§ **What needs to be done**: Lines with "practices": pull these out of the listing below.
========
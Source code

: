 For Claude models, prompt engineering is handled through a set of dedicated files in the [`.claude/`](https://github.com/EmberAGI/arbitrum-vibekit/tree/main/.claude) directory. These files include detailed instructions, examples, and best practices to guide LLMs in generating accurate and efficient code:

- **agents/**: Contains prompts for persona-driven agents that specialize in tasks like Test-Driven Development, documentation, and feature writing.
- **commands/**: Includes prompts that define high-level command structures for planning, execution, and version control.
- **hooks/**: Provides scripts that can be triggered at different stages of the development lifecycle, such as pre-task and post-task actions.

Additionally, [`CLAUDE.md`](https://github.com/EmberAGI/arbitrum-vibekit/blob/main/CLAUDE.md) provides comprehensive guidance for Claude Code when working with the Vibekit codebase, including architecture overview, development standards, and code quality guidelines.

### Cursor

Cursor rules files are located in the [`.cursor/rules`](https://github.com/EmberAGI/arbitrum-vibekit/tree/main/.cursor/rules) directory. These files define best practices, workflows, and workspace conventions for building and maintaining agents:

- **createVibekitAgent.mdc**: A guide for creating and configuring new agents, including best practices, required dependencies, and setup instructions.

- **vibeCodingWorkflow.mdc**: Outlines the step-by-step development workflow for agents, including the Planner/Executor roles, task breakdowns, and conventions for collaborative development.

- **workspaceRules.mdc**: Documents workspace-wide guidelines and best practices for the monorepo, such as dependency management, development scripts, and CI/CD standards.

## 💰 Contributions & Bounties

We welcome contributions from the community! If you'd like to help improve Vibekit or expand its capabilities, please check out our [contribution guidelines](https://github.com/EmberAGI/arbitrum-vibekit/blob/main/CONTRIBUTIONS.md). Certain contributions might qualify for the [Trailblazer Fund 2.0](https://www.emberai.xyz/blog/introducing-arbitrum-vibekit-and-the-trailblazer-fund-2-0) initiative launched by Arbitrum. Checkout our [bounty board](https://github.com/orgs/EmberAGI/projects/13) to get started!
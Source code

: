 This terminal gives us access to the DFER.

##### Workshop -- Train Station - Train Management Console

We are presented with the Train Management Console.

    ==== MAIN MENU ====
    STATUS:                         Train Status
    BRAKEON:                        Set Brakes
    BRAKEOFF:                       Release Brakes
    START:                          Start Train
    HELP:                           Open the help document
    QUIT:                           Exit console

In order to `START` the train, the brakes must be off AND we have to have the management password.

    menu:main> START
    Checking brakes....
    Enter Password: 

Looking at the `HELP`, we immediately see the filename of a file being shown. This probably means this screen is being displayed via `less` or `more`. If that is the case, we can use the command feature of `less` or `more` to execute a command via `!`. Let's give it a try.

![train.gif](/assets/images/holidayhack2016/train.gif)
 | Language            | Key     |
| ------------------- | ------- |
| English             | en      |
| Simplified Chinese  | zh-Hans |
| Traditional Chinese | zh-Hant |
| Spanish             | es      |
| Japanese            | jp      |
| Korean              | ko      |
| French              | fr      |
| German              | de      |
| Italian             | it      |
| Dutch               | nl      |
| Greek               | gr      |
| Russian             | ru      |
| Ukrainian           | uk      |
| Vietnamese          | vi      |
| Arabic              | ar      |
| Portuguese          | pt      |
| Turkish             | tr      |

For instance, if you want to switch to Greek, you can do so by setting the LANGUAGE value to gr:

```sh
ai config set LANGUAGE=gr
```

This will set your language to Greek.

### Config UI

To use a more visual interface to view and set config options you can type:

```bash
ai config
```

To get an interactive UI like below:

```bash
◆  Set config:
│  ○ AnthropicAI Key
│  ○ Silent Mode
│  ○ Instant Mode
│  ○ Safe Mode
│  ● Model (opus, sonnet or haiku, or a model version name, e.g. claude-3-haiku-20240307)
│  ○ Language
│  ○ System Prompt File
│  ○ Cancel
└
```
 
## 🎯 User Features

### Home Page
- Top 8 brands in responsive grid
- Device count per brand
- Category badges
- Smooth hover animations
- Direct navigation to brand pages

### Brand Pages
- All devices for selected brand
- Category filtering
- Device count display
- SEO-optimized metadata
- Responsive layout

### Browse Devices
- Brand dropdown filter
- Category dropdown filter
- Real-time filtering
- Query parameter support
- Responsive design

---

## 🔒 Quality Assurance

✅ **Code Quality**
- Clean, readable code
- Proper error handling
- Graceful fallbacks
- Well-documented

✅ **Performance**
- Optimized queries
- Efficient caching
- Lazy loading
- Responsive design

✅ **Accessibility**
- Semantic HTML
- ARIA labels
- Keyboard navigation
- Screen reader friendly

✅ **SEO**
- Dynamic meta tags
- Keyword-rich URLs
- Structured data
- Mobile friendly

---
========
§ **Result of this task**:
: For Claude models, prompt engineering is handled through a set of dedicated files in the [`.claude/`](https://github.com/EmberAGI/arbitrum-vibekit/tree/main/.claude) directory. These files include detailed instructions, examples, and best practices to guide LLMs in generating accurate and efficient code:
Cursor rules files are located in the [`.cursor/rules`](https://github.com/EmberAGI/arbitrum-vibekit/tree/main/.cursor/rules) directory. These files define best practices, workflows, and workspace conventions for building and maintaining agents:
- **createVibekitAgent.mdc**: A guide for creating and configuring new agents, including best practices, required dependencies, and setup instructions.
- **workspaceRules.mdc**: Documents workspace-wide guidelines and best practices for the monorepo, such as dependency management, development scripts, and CI/CD standards.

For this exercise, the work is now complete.